My weirdness as well as deer repellent haven’t saved our green beans. One deer apparently stuck its head in a tomato cage. Hubby and I, puzzled at the cage’s disappearance, searched without success. A neighbor brought it to us, mangled almost beyond recognition.

Image by Mohamed Hassan from Pixabay.

Have the deer learned their lesson?

In a word, no.

The Internet bristles with suggestions of how to get rid of them: grow marigolds, garlic, lavender and mint, or hang soap, old CDs and pie pans nearby. Avoiding chemicals, gardeners spray concoctions of egg, liquid dish soap, garlic and/or hot sauce. Engineering types suggest motion-activated flashing lights or ultrasonic deer repellers. Others build ten-foot fences.

I could add a watchtower. And order a bazooka from Amazon Prime.

Bambi, you blew it.

This “server” is about to get serious.

Your Extraordinary Ordinary: Is Bambi still your BFF? Why or why not?

Uninvited

“We are all of us from birth to death guests at a table we did not spread.”

—Rebecca H. Davis
Image by Robert Wegner from Pixabay.

Has an uninvited guest ever brought suitcases to your house? Plus, a hostile pet named Lovey?

When I was growing up in a pastor’s home, uninvited guests were the norm. Many brought suitcases and — if not Loveys — equally mean kids.

A penniless evangelist, his wife and five children spent several weeks. Again, my siblings and I slept on the floor. I worked overnight at Denny’s. Once, during a rare nap, a kid poised a pipe at my window and bellowed like a mastodon.

Another incident involved a lady preacher named Bunny who often stayed with us. One night, Dad, who also worked construction, arrived home after everyone had retired. He climbed into bed beside Mom.

Image by Alexa from Pixabay.

One thought, though, struck like lightning. Hadn’t Mom said Bunny was staying overnight?

His pastor’s heart stopped. Dad yanked covers from the huddled heap beside him.

Mom glared. “Bunny’s coming Friday, not tonight!”

I could hardly wait until college, where I’d take control of my life.

One weekend, an unknown force roused me from sleep, swinging me in circles. Surely, a nightmare. …

No. The girl — half my size! — swinging me was real. So was my roommate, giggling up and down the scale.

Image by Alana Jordan from Pixabay.

I gasped to the stranger, “Who are you?”

“I’m Vicky!”

“Vicky, please put me down.”

She deposited me on my bed, singing, “O Lord, Won’t You Buy Me a Color TV?”

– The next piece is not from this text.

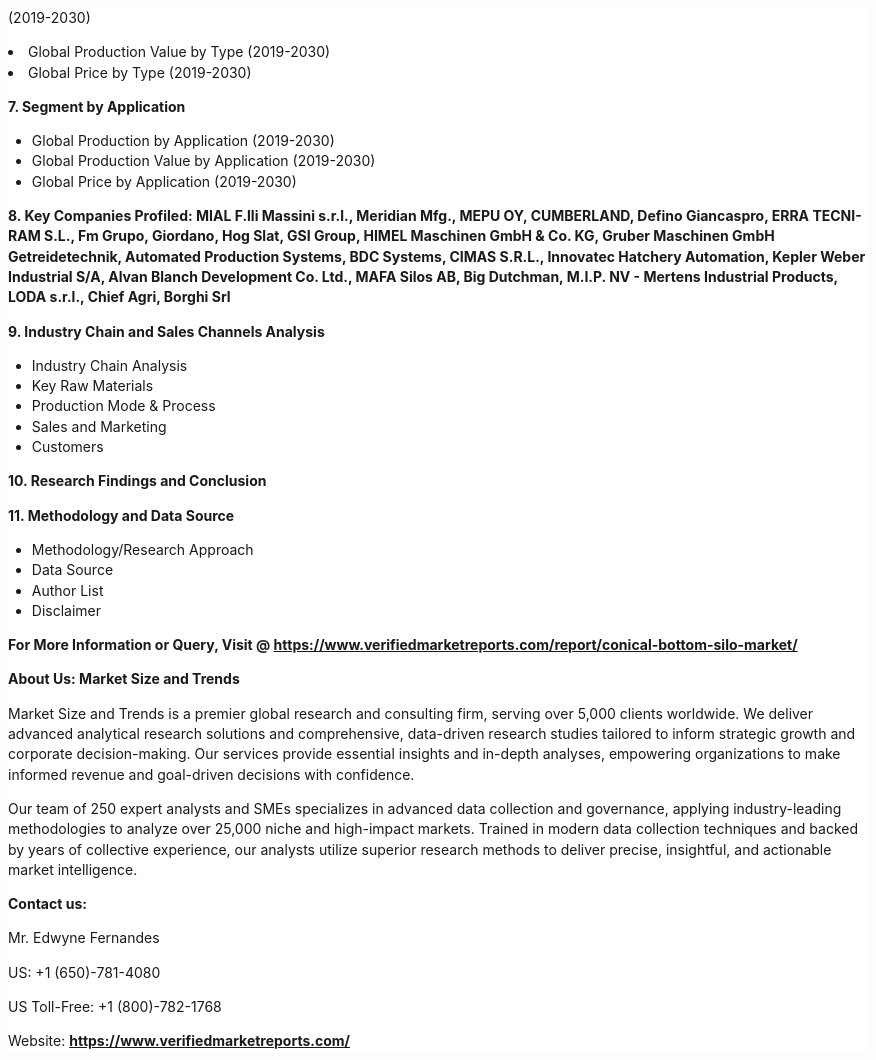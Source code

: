 (2019-2030)</li><li>Global Production Value by Type (2019-2030)</li><li>Global Price by Type (2019-2030)</li></ul><p><strong>7. Segment by Application</strong></p><ul><li>Global Production by Application (2019-2030)</li><li>Global Production Value by Application (2019-2030)</li><li>Global Price by Application (2019-2030)</li></ul><p><strong>8. Key Companies Profiled: MIAL F.lli Massini s.r.l., Meridian Mfg., MEPU OY, CUMBERLAND, Defino Giancaspro, ERRA TECNI-RAM S.L., Fm Grupo, Giordano, Hog Slat, GSI Group, HIMEL Maschinen GmbH & Co. KG, Gruber Maschinen GmbH Getreidetechnik, Automated Production Systems, BDC Systems, CIMAS S.R.L., Innovatec Hatchery Automation, Kepler Weber Industrial S/A, Alvan Blanch Development Co. Ltd., MAFA Silos AB, Big Dutchman, M.I.P. NV - Mertens Industrial Products, LODA s.r.l., Chief Agri, Borghi Srl</strong></p><p><strong>9. Industry Chain and Sales Channels Analysis</strong></p><ul><li>Industry Chain Analysis</li><li>Key Raw Materials</li><li>Production Mode &amp; Process</li><li>Sales and Marketing</li><li>Customers</li></ul><p><strong>10. Research Findings and Conclusion</strong></p><p><strong>11. Methodology and Data Source</strong></p><ul><li>Methodology/Research Approach</li><li>Data Source</li><li>Author List</li><li>Disclaimer</li></ul></p><p><strong>For More Information or Query, Visit @ <a href="https://www.verifiedmarketreports.com/report/conical-bottom-silo-market/">https://www.verifiedmarketreports.com/report/conical-bottom-silo-market/</a></strong></p><p><strong>About Us: Market Size and Trends</strong></p><p>Market Size and Trends is a premier global research and consulting firm, serving over 5,000 clients worldwide. We deliver advanced analytical research solutions and comprehensive, data-driven research studies tailored to inform strategic growth and corporate decision-making. Our services provide essential insights and in-depth analyses, empowering organizations to make informed revenue and goal-driven decisions with confidence.</p><p>Our team of 250 expert analysts and SMEs specializes in advanced data collection and governance, applying industry-leading methodologies to analyze over 25,000 niche and high-impact markets. Trained in modern data collection techniques and backed by years of collective experience, our analysts utilize superior research methods to deliver precise, insightful, and actionable market intelligence.</p><p><strong>Contact us:</strong></p><p>Mr. Edwyne Fernandes</p><p>US: +1 (650)-781-4080</p><p>US Toll-Free: +1 (800)-782-1768</p><p>Website: <strong><a href="https://www.verifiedmarketreports.com/">https://www.verifiedmarketreports.com/</a></strong></p>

Other giggling, melodious strangers gathered. I took refuge in another party pooper’s room. Unfortunately, my discussion with my roommate afterward was not the last.

So … uninvited-weird-people incidents were not confined to parsonages.

That lesson has been confirmed again and again. Unlike our late parents, though, my siblings and I have placed gated fences around our lives.

Though uninvited, I couldn’t help welcoming these petunias that popped up between cracks on my patio.
Image by F. Muhammad from Pixabay.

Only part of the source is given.